The first 0 designates the interval between the first and second sampling occasion in year 1, the second 0 designates the interval between the second and third sampling occasion in year 1, and the 1 indicated the change from primary period 1 to primary period 2. See process.data for more information on the use of time.intervals.

Examples

Run this code


# \donttest{
# This example is excluded from testing to reduce package check time
data(RDOccupancy)
#
# Example of epsilon=1-gamma
test_proc=process.data(RDOccupancy,model="RDOccupEG",time.intervals=c(0,0,1,0,0,1,0,0))
test_ddl=make.design.data(test_proc)
test_ddl$Epsilon$eps=-1
test_ddl$Gamma$eps=1
p.dot=list(formula=~1)
Epsilon.random.shared=list(formula=~-1+eps, share=TRUE)
model=mark(test_proc,test_ddl,model.parameters=list(Epsilon=Epsilon.random.shared, p=p.dot),
            delete=TRUE)
#
# A self-contained function for evaluating a set of user-defined candidate models
run.RDExample=function()
{
# Creating list of potential predictor variables for Psi

Psi.area=list(formula=~samplearea)
Psi.cover=list(formula=~cover)
Psi.areabycover=list(formula=~samplearea*cover)
Psi.dot=list(formula=~1)
Psi.time=list(formula=~time)

# Creating list of potential predictor variables for p
# When coding formula with session-dependent (primary or secondary)
# covariates, you do NOT have to include the session identifiers (
# the ps of occps) in the model formula. You only need to specify ~occ.
# The variable suffix can be primary occasion numbers or
# primary and secondary occasion numbers.

p.dot=list(formula=~1)
p.occ=list(formula=~occ)
p.area=list(formula=~sample.area)
p.coverbyocc=list(formula=~occ*cover)

# Creating list of potential predictor variables for Gamma
# and/or Epsilon (depending on which RDOccupXX Parameterization is used)
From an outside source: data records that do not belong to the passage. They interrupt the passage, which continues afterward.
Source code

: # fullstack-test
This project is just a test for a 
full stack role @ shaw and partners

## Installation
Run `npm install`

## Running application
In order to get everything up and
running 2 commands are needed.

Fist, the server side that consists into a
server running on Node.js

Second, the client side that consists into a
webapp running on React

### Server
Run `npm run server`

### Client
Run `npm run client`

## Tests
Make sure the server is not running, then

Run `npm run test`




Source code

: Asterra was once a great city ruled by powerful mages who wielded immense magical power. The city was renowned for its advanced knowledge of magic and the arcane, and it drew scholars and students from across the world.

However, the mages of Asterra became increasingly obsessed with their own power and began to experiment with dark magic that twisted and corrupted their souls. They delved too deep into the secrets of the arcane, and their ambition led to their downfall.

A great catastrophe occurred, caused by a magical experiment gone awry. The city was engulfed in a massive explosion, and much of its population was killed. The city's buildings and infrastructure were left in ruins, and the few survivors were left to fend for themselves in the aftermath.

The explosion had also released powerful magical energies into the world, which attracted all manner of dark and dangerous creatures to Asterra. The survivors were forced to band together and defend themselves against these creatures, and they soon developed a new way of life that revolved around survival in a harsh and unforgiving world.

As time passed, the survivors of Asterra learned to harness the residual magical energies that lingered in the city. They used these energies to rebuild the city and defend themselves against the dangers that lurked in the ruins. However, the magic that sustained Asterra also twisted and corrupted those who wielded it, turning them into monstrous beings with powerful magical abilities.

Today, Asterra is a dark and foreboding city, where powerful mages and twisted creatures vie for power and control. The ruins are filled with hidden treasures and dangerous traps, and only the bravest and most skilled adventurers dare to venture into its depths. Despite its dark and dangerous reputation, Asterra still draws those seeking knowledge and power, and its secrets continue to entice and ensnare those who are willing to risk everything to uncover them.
gam.area=list(formula=~samplearea)
epsilon.area=list(formula=~samplearea)
gam.dot=list(formula=~1)
epsilon.dot=list(formula=~1)

# setting time intervals for 3 primary sessions with
# secondary session length of 3,3,3

time_intervals=c(0,0,1,0,0,1,0,0)

# Initial data processing for RMARK RDOccupPG
# (see RMARK appendix C-3 for list of RDOccupXX model paramterizations)

RD_process=process.data(RDOccupancy, model="RDOccupPG",
time.intervals=time_intervals)
RD_ddl=make.design.data(RD_process)
# Candidate model list
# 1. Occupancy, detection, and colonization are constant

model.p.dot.Psi.dot.gam.dot<-mark(RD_process, RD_ddl,
model.parameters=list(p=p.dot, Psi=Psi.dot, Gamma=gam.dot),
invisible=TRUE,delete=TRUE)

# 2. Occupancy varies by time, detection is constant,
# colonization is constant

model.p.dot.Psi.time.gam.dot<-mark(RD_process, RD_ddl,
model.parameters=list(p=p.dot, Psi=Psi.time, Gamma=gam.dot),
invisible=TRUE,delete=TRUE)

# 3. Occupancy varies by area, detection is constant,
# colonization varies by area

model.p.dot.Psi.area.gam.area<-mark(RD_process,
RD_ddl, model.parameters=list(p=p.dot, Psi=Psi.area,
Gamma=gam.area), invisible=TRUE,delete=TRUE)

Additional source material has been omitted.